*Assignment*. Reproduce, from the lines below, exactly the stretch that begins at the line containing "text_ is italic" and ends at the line containing "[youtube](https://www.youtube.com/watch?v=PGyhBwLyK2U)", both included.
┄┄┄┄┄┄┄┄┄┄┄┄┄┄┄┄┄┄┄┄
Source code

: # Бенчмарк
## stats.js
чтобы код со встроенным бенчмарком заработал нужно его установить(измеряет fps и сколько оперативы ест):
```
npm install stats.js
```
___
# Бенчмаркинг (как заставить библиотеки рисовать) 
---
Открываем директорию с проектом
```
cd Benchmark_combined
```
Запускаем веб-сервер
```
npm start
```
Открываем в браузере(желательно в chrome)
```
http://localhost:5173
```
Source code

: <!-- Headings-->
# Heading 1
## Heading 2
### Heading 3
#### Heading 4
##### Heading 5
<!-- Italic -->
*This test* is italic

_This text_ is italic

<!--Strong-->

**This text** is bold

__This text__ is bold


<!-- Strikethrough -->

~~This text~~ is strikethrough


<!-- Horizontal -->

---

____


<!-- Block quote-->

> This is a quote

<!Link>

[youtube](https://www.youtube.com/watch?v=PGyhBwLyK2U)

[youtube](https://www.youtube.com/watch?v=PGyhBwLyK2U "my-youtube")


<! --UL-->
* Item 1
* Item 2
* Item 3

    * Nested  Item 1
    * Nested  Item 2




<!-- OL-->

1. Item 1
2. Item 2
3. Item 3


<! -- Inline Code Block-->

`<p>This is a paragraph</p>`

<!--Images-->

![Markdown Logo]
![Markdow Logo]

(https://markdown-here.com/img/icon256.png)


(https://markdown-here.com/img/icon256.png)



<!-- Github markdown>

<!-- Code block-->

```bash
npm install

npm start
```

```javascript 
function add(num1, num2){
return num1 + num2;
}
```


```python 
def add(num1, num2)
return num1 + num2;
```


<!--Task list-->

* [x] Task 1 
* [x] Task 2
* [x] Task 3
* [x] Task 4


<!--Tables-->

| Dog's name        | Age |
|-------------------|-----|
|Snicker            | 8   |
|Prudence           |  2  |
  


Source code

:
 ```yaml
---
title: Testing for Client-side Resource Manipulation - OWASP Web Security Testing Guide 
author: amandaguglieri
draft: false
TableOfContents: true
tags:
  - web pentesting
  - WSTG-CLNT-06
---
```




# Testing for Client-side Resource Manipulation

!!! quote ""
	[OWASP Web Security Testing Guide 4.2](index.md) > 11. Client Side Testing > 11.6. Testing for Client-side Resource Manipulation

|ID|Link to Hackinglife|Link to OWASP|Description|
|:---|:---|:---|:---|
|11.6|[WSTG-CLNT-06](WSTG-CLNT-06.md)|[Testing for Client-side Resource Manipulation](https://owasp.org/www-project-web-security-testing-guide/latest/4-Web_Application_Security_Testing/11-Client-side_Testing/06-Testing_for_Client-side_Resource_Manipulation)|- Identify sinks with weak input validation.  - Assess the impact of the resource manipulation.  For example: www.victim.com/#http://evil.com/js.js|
┄┄┄┄┄┄┄┄┄┄┄┄┄┄┄┄┄┄┄┄
*The completed task*.
_This text_ is italic

<!--Strong-->

**This text** is bold

__This text__ is bold


<!-- Strikethrough -->

~~This text~~ is strikethrough


<!-- Horizontal -->

---

____


<!-- Block quote-->

> This is a quote

<!Link>

[youtube](https://www.youtube.com/watch?v=PGyhBwLyK2U)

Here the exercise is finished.